However, there is another way to solve the above contradictions. We really want a program to run with a different user’s permissions – those that go beyond our own. We want the logger to run with the permissions of the logging user, and we want cron to run with the permissions of the cron service. This is possible with the set-uid-bits (and set-gid-bits).

The set-*-bits can be seen in the man chmod manual page. We’re used to permissions being three digits (for the owner, the group, and everyone else), but it can be specified as four digits. The most significant digit can be set on executable binaries, and will result in the binary executing with the owner’s uid/gid.

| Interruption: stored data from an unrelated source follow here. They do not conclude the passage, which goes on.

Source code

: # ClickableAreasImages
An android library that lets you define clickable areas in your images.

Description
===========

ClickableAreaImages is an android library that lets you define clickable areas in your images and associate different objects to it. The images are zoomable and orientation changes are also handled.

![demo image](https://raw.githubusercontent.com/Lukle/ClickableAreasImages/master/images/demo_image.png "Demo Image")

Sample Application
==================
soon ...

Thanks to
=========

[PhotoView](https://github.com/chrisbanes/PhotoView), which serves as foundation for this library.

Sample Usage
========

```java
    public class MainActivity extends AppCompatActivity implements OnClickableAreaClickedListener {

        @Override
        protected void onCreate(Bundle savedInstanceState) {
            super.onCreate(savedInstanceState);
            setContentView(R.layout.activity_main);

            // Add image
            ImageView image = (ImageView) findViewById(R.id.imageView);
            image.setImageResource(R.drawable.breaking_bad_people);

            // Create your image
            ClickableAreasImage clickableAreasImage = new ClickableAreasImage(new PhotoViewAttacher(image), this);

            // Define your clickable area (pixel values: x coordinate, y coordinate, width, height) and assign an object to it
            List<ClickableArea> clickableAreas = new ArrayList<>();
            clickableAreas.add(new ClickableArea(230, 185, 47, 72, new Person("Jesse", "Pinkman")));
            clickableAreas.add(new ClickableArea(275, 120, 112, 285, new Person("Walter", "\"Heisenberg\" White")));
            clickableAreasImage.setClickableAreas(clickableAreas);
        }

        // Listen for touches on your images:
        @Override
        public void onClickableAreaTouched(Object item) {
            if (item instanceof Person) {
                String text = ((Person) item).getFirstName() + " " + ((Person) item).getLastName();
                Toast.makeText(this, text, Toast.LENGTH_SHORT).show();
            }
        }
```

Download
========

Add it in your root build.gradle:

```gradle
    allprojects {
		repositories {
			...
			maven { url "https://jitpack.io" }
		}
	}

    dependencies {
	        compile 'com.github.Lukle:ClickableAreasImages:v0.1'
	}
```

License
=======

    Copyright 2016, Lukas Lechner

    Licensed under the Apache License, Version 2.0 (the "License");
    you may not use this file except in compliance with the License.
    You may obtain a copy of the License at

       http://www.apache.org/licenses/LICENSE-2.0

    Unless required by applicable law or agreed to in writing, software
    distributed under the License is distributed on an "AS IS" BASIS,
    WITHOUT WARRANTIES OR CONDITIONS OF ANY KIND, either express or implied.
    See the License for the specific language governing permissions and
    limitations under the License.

That is, we previously assumed a permission string contained 3 octal digits, but really there are 4 octal digits. The missing octal digit is that for the set-bits. There are three possible set-bit settings and they are combined in the same way as other permissions:

  • 4 - set-user-id: sets the program’s effective user id to the owner of the program
  • 2 - set-group-id: sets the program’s effective group id to the group of the program
  • 1 - the sticky bit: which, when set on a directory, prevents others from deleting files from that directory. We won’t cover the stick bit.

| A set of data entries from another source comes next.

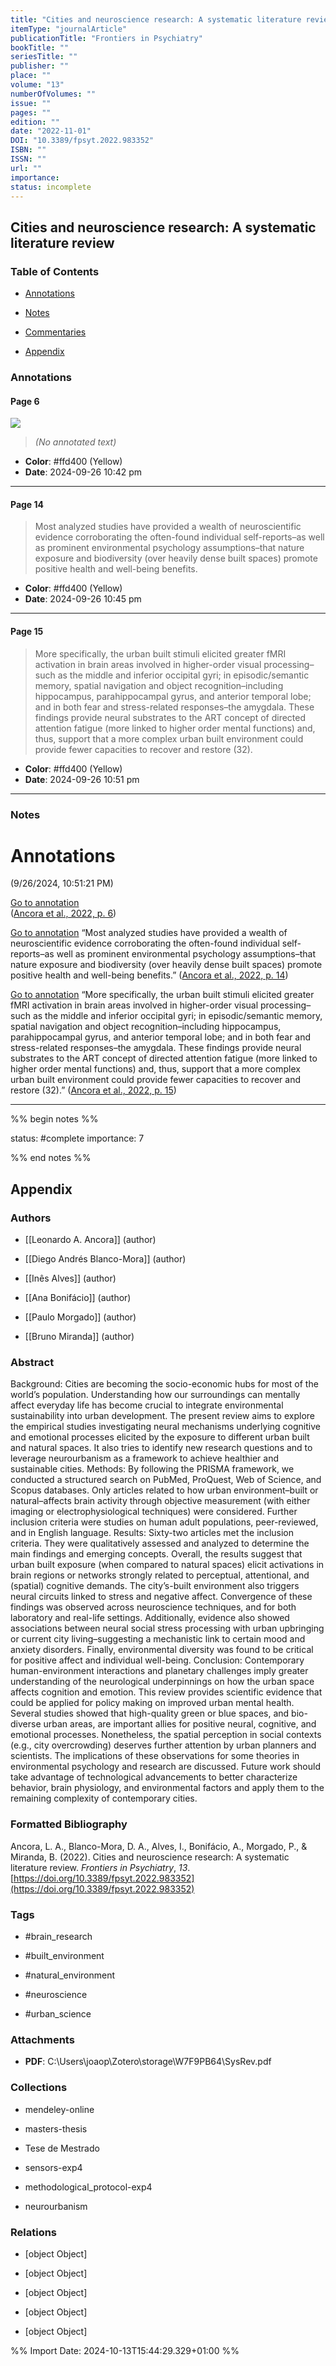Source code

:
 ```yaml
---
title: "Cities and neuroscience research: A systematic literature review"
itemType: "journalArticle"
publicationTitle: "Frontiers in Psychiatry"
bookTitle: ""
seriesTitle: ""
publisher: ""
place: ""
volume: "13"
numberOfVolumes: ""
issue: ""
pages: ""
edition: ""
date: "2022-11-01"
DOI: "10.3389/fpsyt.2022.983352"
ISBN: ""
ISSN: ""
url: ""
importance: 
status: incomplete
---
```


## Cities and neuroscience research: A systematic literature review

### Table of Contents

- [Annotations](#annotations)

- [Notes](#notes)

+ [Commentaries](#commentaries)

- [Appendix](#appendix)

### Annotations




#### Page 6




![](<0 - Supplementary/images/ancoraCitiesNeuroscienceResearch2022.md/image-6-x60-y404.png>)



> *(No annotated text)*




- **Color**: #ffd400 (Yellow)
- **Date**: 2024-09-26 10:42 pm

---



#### Page 14







> Most analyzed studies have provided a wealth of neuroscientific evidence corroborating the often-found individual self-reports–as well as prominent environmental psychology assumptions–that nature exposure and biodiversity (over heavily dense built spaces) promote positive health and well-being benefits.





- **Color**: #ffd400 (Yellow)
- **Date**: 2024-09-26 10:45 pm

---



#### Page 15







> More specifically, the urban built stimuli elicited greater fMRI activation in brain areas involved in higher-order visual processing–such as the middle and inferior occipital gyri; in episodic/semantic memory, spatial navigation and object recognition–including hippocampus, parahippocampal gyrus, and anterior temporal lobe; and in both fear and stress-related responses–the amygdala. These findings provide neural substrates to the ART concept of directed attention fatigue (more linked to higher order mental functions) and, thus, support that a more complex urban built environment could provide fewer capacities to recover and restore (32).





- **Color**: #ffd400 (Yellow)
- **Date**: 2024-09-26 10:51 pm

---





### Notes



# Annotations  
(9/26/2024, 10:51:21 PM)

  
[Go to annotation](zotero://open-pdf/library/items/W7F9PB64?page=6&annotation=Y3IXCMQI)  
([Ancora et al., 2022, p. 6](zotero://select/library/items/CMR977IV))

[Go to annotation](zotero://open-pdf/library/items/W7F9PB64?page=14&annotation=5M5H5D5W) “Most analyzed studies have provided a wealth of neuroscientific evidence corroborating the often-found individual self-reports–as well as prominent environmental psychology assumptions–that nature exposure and biodiversity (over heavily dense built spaces) promote positive health and well-being benefits.” ([Ancora et al., 2022, p. 14](zotero://select/library/items/CMR977IV))

[Go to annotation](zotero://open-pdf/library/items/W7F9PB64?page=15&annotation=IDGMNVD9) “More specifically, the urban built stimuli elicited greater fMRI activation in brain areas involved in higher-order visual processing–such as the middle and inferior occipital gyri; in episodic/semantic memory, spatial navigation and object recognition–including hippocampus, parahippocampal gyrus, and anterior temporal lobe; and in both fear and stress-related responses–the amygdala. These findings provide neural substrates to the ART concept of directed attention fatigue (more linked to higher order mental functions) and, thus, support that a more complex urban built environment could provide fewer capacities to recover and restore (32).” ([Ancora et al., 2022, p. 15](zotero://select/library/items/CMR977IV))

---



%% begin notes %%

status: #complete
importance: 7


%% end notes %%

## Appendix

### Authors


- [[Leonardo A. Ancora]] (author)

- [[Diego Andrés Blanco-Mora]] (author)

- [[Inês Alves]] (author)

- [[Ana Bonifácio]] (author)

- [[Paulo Morgado]] (author)

- [[Bruno Miranda]] (author)



### Abstract

Background: Cities are becoming the socio-economic hubs for most of the world’s population. Understanding how our surroundings can mentally affect everyday life has become crucial to integrate environmental sustainability into urban development. The present review aims to explore the empirical studies investigating neural mechanisms underlying cognitive and emotional processes elicited by the exposure to different urban built and natural spaces. It also tries to identify new research questions and to leverage neurourbanism as a framework to achieve healthier and sustainable cities. Methods: By following the PRISMA framework, we conducted a structured search on PubMed, ProQuest, Web of Science, and Scopus databases. Only articles related to how urban environment–built or natural–affects brain activity through objective measurement (with either imaging or electrophysiological techniques) were considered. Further inclusion criteria were studies on human adult populations, peer-reviewed, and in English language. Results: Sixty-two articles met the inclusion criteria. They were qualitatively assessed and analyzed to determine the main findings and emerging concepts. Overall, the results suggest that urban built exposure (when compared to natural spaces) elicit activations in brain regions or networks strongly related to perceptual, attentional, and (spatial) cognitive demands. The city’s-built environment also triggers neural circuits linked to stress and negative affect. Convergence of these findings was observed across neuroscience techniques, and for both laboratory and real-life settings. Additionally, evidence also showed associations between neural social stress processing with urban upbringing or current city living–suggesting a mechanistic link to certain mood and anxiety disorders. Finally, environmental diversity was found to be critical for positive affect and individual well-being. Conclusion: Contemporary human-environment interactions and planetary challenges imply greater understanding of the neurological underpinnings on how the urban space affects cognition and emotion. This review provides scientific evidence that could be applied for policy making on improved urban mental health. Several studies showed that high-quality green or blue spaces, and bio-diverse urban areas, are important allies for positive neural, cognitive, and emotional processes. Nonetheless, the spatial perception in social contexts (e.g., city overcrowding) deserves further attention by urban planners and scientists. The implications of these observations for some theories in environmental psychology and research are discussed. Future work should take advantage of technological advancements to better characterize behavior, brain physiology, and environmental factors and apply them to the remaining complexity of contemporary cities.


### Formatted Bibliography

Ancora, L. A., Blanco-Mora, D. A., Alves, I., Bonifácio, A., Morgado, P., & Miranda, B. (2022). Cities and neuroscience research: A systematic literature review. _Frontiers in Psychiatry_, _13_. [https://doi.org/10.3389/fpsyt.2022.983352](https://doi.org/10.3389/fpsyt.2022.983352)


### Tags


- #brain_research

- #built_environment

- #natural_environment

- #neuroscience

- #urban_science




### Attachments


- **PDF**: C:\Users\joaop\Zotero\storage\W7F9PB64\SysRev.pdf




### Collections


- mendeley-online

- masters-thesis

- Tese de Mestrado

- sensors-exp4

- methodological_protocol-exp4

- neurourbanism




### Relations


- [object Object]

- [object Object]

- [object Object]

- [object Object]

- [object Object]



%% Import Date: 2024-10-13T15:44:29.329+01:00 %%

These bits are used in much the same way as the other permission modes. For example, we can change the permission of our get_uidgid program from before like so:

chmod 6751 get_uidgid

And we can interpet the octals like so:

set      group
bits user |  other
  |   |   |   |
  V   V   V   V
 110 111 101 001
  6   7   5   1

When we look at the ls -l output of the program, the permission string reflects these settings with an “s” in the execute part of the string for user and group.

$ ls -l get_uidgid
-rwsr-s--x 1 aviv scs 8778 Mar 30 16:45 get_uidgid

11.3.0.1 Real vs. Effective Capabilities

With the set-bits, when the program runs, the capabilities of the program are effectively that of the owner and group of the program. However, the real user id and real group id remain that of the user who ran the program. This brings up the concept of effective vs. real identifiers:

  • real user id (or group id): the identifier of the actual user who executed a program.
  • effective user id (or group id): the idenifier for the capabilities or permissions settings of an executing program.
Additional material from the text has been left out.